- Task to carry out -
Look through the entries below for the line that contains "Sieben | Null Null Sieben |", then set down that line and each one after it exactly, through the last.

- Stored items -
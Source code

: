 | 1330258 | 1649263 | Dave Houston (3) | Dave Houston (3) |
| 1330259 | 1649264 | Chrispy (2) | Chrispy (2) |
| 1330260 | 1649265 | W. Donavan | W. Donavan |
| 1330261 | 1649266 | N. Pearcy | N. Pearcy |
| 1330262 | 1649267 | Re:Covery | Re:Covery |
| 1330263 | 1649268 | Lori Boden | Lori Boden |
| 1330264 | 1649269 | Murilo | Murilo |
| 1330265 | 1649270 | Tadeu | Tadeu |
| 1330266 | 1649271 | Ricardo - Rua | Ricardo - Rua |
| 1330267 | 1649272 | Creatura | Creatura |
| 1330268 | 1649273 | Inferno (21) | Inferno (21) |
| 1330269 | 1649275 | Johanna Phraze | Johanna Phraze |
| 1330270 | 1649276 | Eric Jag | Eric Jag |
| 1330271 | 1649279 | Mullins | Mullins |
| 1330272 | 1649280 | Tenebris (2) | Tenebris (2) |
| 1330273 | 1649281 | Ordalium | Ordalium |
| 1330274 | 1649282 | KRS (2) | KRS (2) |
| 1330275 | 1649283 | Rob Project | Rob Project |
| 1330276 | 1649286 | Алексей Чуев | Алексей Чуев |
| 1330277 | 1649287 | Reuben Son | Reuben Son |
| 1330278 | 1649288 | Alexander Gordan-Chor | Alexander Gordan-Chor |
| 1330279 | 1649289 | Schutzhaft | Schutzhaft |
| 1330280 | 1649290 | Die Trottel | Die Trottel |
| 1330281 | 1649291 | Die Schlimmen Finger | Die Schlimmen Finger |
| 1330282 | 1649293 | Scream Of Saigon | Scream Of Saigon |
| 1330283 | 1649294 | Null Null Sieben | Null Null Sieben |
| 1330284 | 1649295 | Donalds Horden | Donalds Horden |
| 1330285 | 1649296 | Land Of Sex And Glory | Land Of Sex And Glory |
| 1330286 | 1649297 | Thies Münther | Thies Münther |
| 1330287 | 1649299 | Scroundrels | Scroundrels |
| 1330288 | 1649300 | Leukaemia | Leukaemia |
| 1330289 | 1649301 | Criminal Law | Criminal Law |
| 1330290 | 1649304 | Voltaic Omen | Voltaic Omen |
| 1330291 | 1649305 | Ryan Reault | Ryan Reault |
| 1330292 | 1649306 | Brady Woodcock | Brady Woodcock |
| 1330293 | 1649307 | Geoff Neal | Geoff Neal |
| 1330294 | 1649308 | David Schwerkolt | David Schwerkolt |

- Task answer -
| 1330283 | 1649294 | Null Null Sieben | Null Null Sieben |
| 1330284 | 1649295 | Donalds Horden | Donalds Horden |
| 1330285 | 1649296 | Land Of Sex And Glory | Land Of Sex And Glory |
| 1330286 | 1649297 | Thies Münther | Thies Münther |
| 1330287 | 1649299 | Scroundrels | Scroundrels |
| 1330288 | 1649300 | Leukaemia | Leukaemia |
| 1330289 | 1649301 | Criminal Law | Criminal Law |
| 1330290 | 1649304 | Voltaic Omen | Voltaic Omen |
| 1330291 | 1649305 | Ryan Reault | Ryan Reault |
| 1330292 | 1649306 | Brady Woodcock | Brady Woodcock |
| 1330293 | 1649307 | Geoff Neal | Geoff Neal |
| 1330294 | 1649308 | David Schwerkolt | David Schwerkolt |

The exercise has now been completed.